心里软乎乎的,又带着一点说不清的微小酸涩。
柳诗年低头,看向怀中的妻子。
她靠在他胸口,眉眼温顺,眼底藏着一点小心翼翼的忐忑。
看得他心口软得一塌糊涂。
柳诗年伸手,更紧地将时蕴揽入怀中,温热的掌心稳稳贴着她的后背。
力道温柔又笃定。
他低下头,嘴唇贴近她的耳廓,声音低沉温柔,字字认真,没有半分敷衍。
“不是。
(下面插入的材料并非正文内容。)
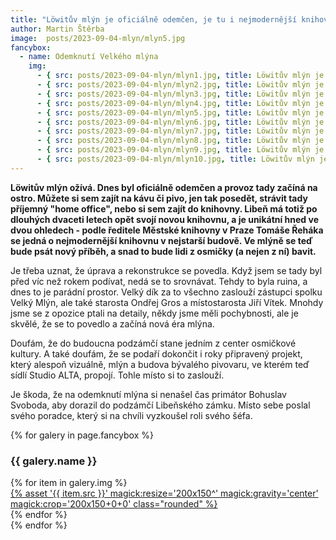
 ```yaml
---
title: "Löwitův mlýn je oficiálně odemčen, je tu i nejmodernější knihovna v Praze"
author: Martin Štěrba
image:  posts/2023-09-04-mlyn/mlyn5.jpg
fancybox:
  - name: Odemknutí Velkého mlýna
    img:
      - { src: posts/2023-09-04-mlyn/mlyn1.jpg, title: Löwitův mlýn je oficiálně otevřen }
      - { src: posts/2023-09-04-mlyn/mlyn2.jpg, title: Löwitův mlýn je oficiálně otevřen }
      - { src: posts/2023-09-04-mlyn/mlyn3.jpg, title: Löwitův mlýn je oficiálně otevřen }
      - { src: posts/2023-09-04-mlyn/mlyn4.jpg, title: Löwitův mlýn je oficiálně otevřen }
      - { src: posts/2023-09-04-mlyn/mlyn5.jpg, title: Löwitův mlýn je oficiálně otevřen }
      - { src: posts/2023-09-04-mlyn/mlyn6.jpg, title: Löwitův mlýn je oficiálně otevřen }
      - { src: posts/2023-09-04-mlyn/mlyn7.jpg, title: Löwitův mlýn je oficiálně otevřen }
      - { src: posts/2023-09-04-mlyn/mlyn8.jpg, title: Löwitův mlýn je oficiálně otevřen }
      - { src: posts/2023-09-04-mlyn/mlyn9.jpg, title: Löwitův mlýn je oficiálně otevřen }
      - { src: posts/2023-09-04-mlyn/mlyn10.jpg, title: Löwitův mlýn je oficiálně otevřen }
---
```


**Löwitův mlýn ožívá. Dnes byl oficiálně odemčen a provoz tady začíná na ostro. Můžete si sem zajít na kávu či pivo, jen tak posedět, strávit tady příjemný "home office", nebo si sem zajít do knihovny. Libeň má totiž po dlouhých dvaceti letech opět svojí novou knihovnu, a je unikátní hned ve dvou ohledech - podle ředitele Městské knihovny v Praze Tomáše Řeháka se jedná o nejmodernější knihovnu v nejstarší budově. Ve mlýně se teď bude psát nový příběh, a snad to bude lidi z osmičky (a nejen z ní) bavit.**

Je třeba uznat, že úprava a rekonstrukce se povedla. Když jsem se tady byl před víc než rokem podívat, nedá se to srovnávat. Tehdy to byla ruina, a dnes to je parádní prostor. Velký dík za to všechno zaslouží zástupci spolku Velký Mlýn, ale také starosta Ondřej Gros a místostarosta Jiří Vítek. Mnohdy jsme se z opozice ptali na detaily, někdy jsme měli pochybnosti, ale je skvělé, že se to povedlo a začíná nová éra mlýna. 

Doufám, že do budoucna podzámčí stane jedním z center osmičkové kultury. A také doufám, že se podaří dokončit i roky připravený projekt, který alespoň vizuálně, mlýn a budova bývalého pivovaru, ve kterém teď sídlí Studio ALTA, propojí. Tohle místo si to zaslouží. 

Je škoda, že na odemknutí mlýna si nenašel čas primátor Bohuslav Svoboda, aby dorazil do podzámčí Libeňského zámku. Místo sebe poslal svého poradce, který si na chvíli vyzkoušel roli svého šéfa.

{% for galery in page.fancybox %}
<div class="mt-4">
  <h3>{{ galery.name }}</h3>
  <div class="grid grid-cols-4 gap-4">
  {% for item in galery.img %}
    <div class="">
      <a data-fancybox="gallery" href="{% asset '{{ item.src }}' @path %}" data-caption="{{ item.title }}">{% asset '{{ item.src }}' magick:resize='200x150^' magick:gravity='center' magick:crop='200x150+0+0' class="rounded" %}</a>
    </div>
  {% endfor %}
  </div>
</div>
{% endfor %}
<br/>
”
时蕴的身体微微动了一下,柳诗年垂眸,鼻尖轻轻蹭过时蕴的发顶,语气缱绻又真诚。
“蕴儿,我从不是因为孩子才对你好,
是因为这个孩子的娘亲,是我放在心尖上、最爱的人。”
“我疼的从来不是这未出世的子嗣,是你。
正因为是你怀的孩子,是我们的孩子,我才会连带着一并珍视。”
时蕴靠在柳诗年怀里,指尖攥着他衣袖的手慢慢松开了。